Entonces surge la pregunta inevitable: ¿hasta qué punto la escritura puede ser un agente transformador? A simple vista, la respuesta parece sencilla. Pero la realidad es más compleja: escribir no solo mueve el intelecto, también remueve lo interno. Y esos cambios son visibles tanto para quien los experimenta como para quienes rodean al escritor.
Convertirse en figura pública representa una gran responsabilidad: cuidar y proteger cada palabra. Aunque la interpretación no está en nuestras manos, nuestras acciones y discursos pueden leerse de forma constructiva o destructiva. Y ese es un peso que no debe subestimarse.
Por mi carácter y mi propósito de vida, a través de la escritura intento trascender desde la sencillez y la profundidad, educar, humanizar e incluir; impulsar a otros como agentes de cambio y como piezas fundamentales para un bien común.
Durante años creí que ser directo, claro y “sin filtro” era sinónimo de autenticidad. Pero la madurez me enseñó que la falta de filtro rara vez ayuda. Dos palabras mal ubicadas pueden herir más de lo que transforman. Hoy entiendo que la autenticidad también implica responsabilidad y empatía.

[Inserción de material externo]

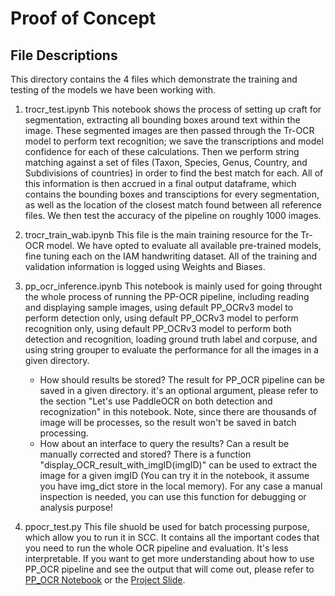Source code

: # Proof of Concept 

## File Descriptions
This directory contains the 4 files which demonstrate the training and testing of the models we have been working with. 
1. trocr_test.ipynb
This notebook shows the process of setting up craft for segmentation, extracting all bounding boxes around text within the image. These segmented images are then passed through the Tr-OCR model to perform text recognition; we save the transcriptions and model confidence for each of these calculations. Then we perform string matching against a set of files (Taxon, Species, Genus, Country, and Subdivisions of countries) in order to find the best match for each.  All of this information is then accrued in a final output dataframe, which contains the bounding boxes and transciptions for every segmentation, as well as the location of the closest match found between all reference files. We then test the accuracy of the pipeline on roughly 1000 images. 
2. trocr_train_wab.ipynb
This file is the main training resource for the Tr-OCR model. We have opted to evaluate all available pre-trained models, fine tuning each on the IAM handwriting dataset. All of the training and validation information is logged using Weights and Biases. 
3. pp_ocr_inference.ipynb
This notebook is mainly used for going throught the whole process of running the PP-OCR pipeline, including reading and displaying sample images, using default PP_OCRv3 model to perform detection only, using default PP_OCRv3 model to perform recognition only, using default PP_OCRv3 model to perform both detection and recognition, loading ground truth label and corpuse, and using string grouper to evaluate the performance for all the images in a given directory.
    - How should results be stored? 
      The result for PP_OCR pipeline can be saved in a given directory. it's an optional argument, please refer to the section "Let's use PaddleOCR on both detection and recognization" in this notebook. Note, since there are thousands of image will be processes, so the result won't be saved in batch processing.
    - How about an interface to query the results? Can a result be manually corrected and stored?
      There is a function "display_OCR_result_with_imgID(imgID)" can be used to extract the image for a given imgID (You can try it in the notebook, it assume you have img_dict store in the local memory). For any case a manual inspection is needed, you can use this function for debugging or analysis purpose!


4. ppocr_test.py
This file shuold be used for batch processing purpose, which allow you to run it in SCC. It contains all the important codes that you need to run the whole OCR pipeline and evaluation. It's less interpretable. If you want to get more understanding about how to use PP_OCR pipeline and see the output that will come out, please refer to [PP_OCR Notebook](./pp_ocr_inference.ipynb) or the [Project Slide](./ML%20Practicum%20Project%20Update.pdf).
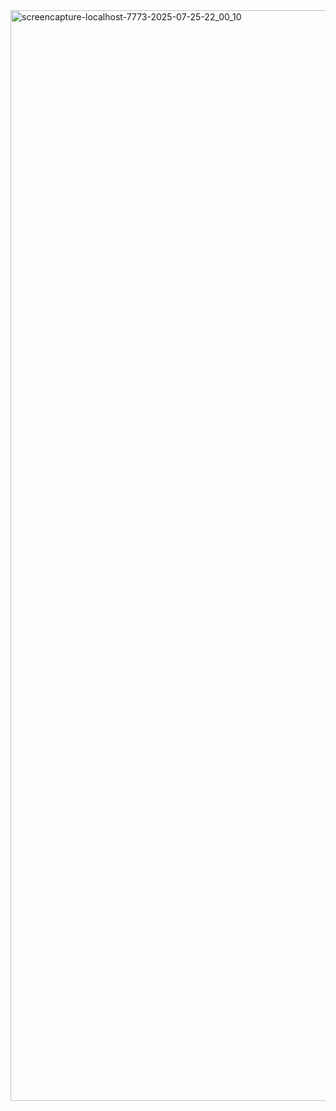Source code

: <img width="1920" height="1745" alt="screencapture-localhost-7773-2025-07-25-22_00_10" src="https://github.com/user-attachments/assets/607e01ad-abdd-4845-8112-f2f1973fbe8a" />
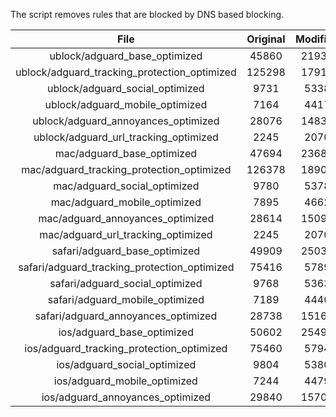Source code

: The script removes rules that are blocked by DNS based blocking.


| File | Original | Modified |
|:----:|:-----:|:-----:|
| ublock/adguard_base_optimized | 45860 | 21933 |
| ublock/adguard_tracking_protection_optimized | 125298 | 17918 |
| ublock/adguard_social_optimized | 9731 | 5338 |
| ublock/adguard_mobile_optimized | 7164 | 4417 |
| ublock/adguard_annoyances_optimized | 28076 | 14834 |
| ublock/adguard_url_tracking_optimized | 2245 | 2070 |
| mac/adguard_base_optimized | 47694 | 23686 |
| mac/adguard_tracking_protection_optimized | 126378 | 18901 |
| mac/adguard_social_optimized | 9780 | 5378 |
| mac/adguard_mobile_optimized | 7895 | 4662 |
| mac/adguard_annoyances_optimized | 28614 | 15093 |
| mac/adguard_url_tracking_optimized | 2245 | 2070 |
| safari/adguard_base_optimized | 49909 | 25034 |
| safari/adguard_tracking_protection_optimized | 75416 | 5789 |
| safari/adguard_social_optimized | 9768 | 5363 |
| safari/adguard_mobile_optimized | 7189 | 4440 |
| safari/adguard_annoyances_optimized | 28738 | 15165 |
| ios/adguard_base_optimized | 50602 | 25495 |
| ios/adguard_tracking_protection_optimized | 75460 | 5794 |
| ios/adguard_social_optimized | 9804 | 5380 |
| ios/adguard_mobile_optimized | 7244 | 4479 |
| ios/adguard_annoyances_optimized | 29840 | 15705 |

Como figura pública no puedo controlar las preguntas que me hagan, pero sí puedo controlar mis respuestas y la forma en que deseo que mi mensaje repercuta. Allí reside el verdadero acto transformador.
Los años pasan y, con ellos, se afina el propósito. La experiencia vivida, la madurez alcanzada y la claridad del camino nos permiten ejercer un liderazgo más humano y trascendente; un liderazgo que, a mi juicio, necesitamos urgentemente. Ser figura pública es influir, pero está en cada uno decidir cómo influir y qué huella desea dejar.
No podemos olvidar que lo humano nos conecta, pero nuestras diferencias nos unen. Que cada acción condiciona nuestro futuro. Que cada circunstancia moldea un rango de crecimiento posible.
Por eso, vale la pena soñar en grande. Ser figuras profundamente humanas, pero lo suficientemente trascendentes como para dejar mensajes que construyan, acompañen y respondan a las necesidades de este tiempo.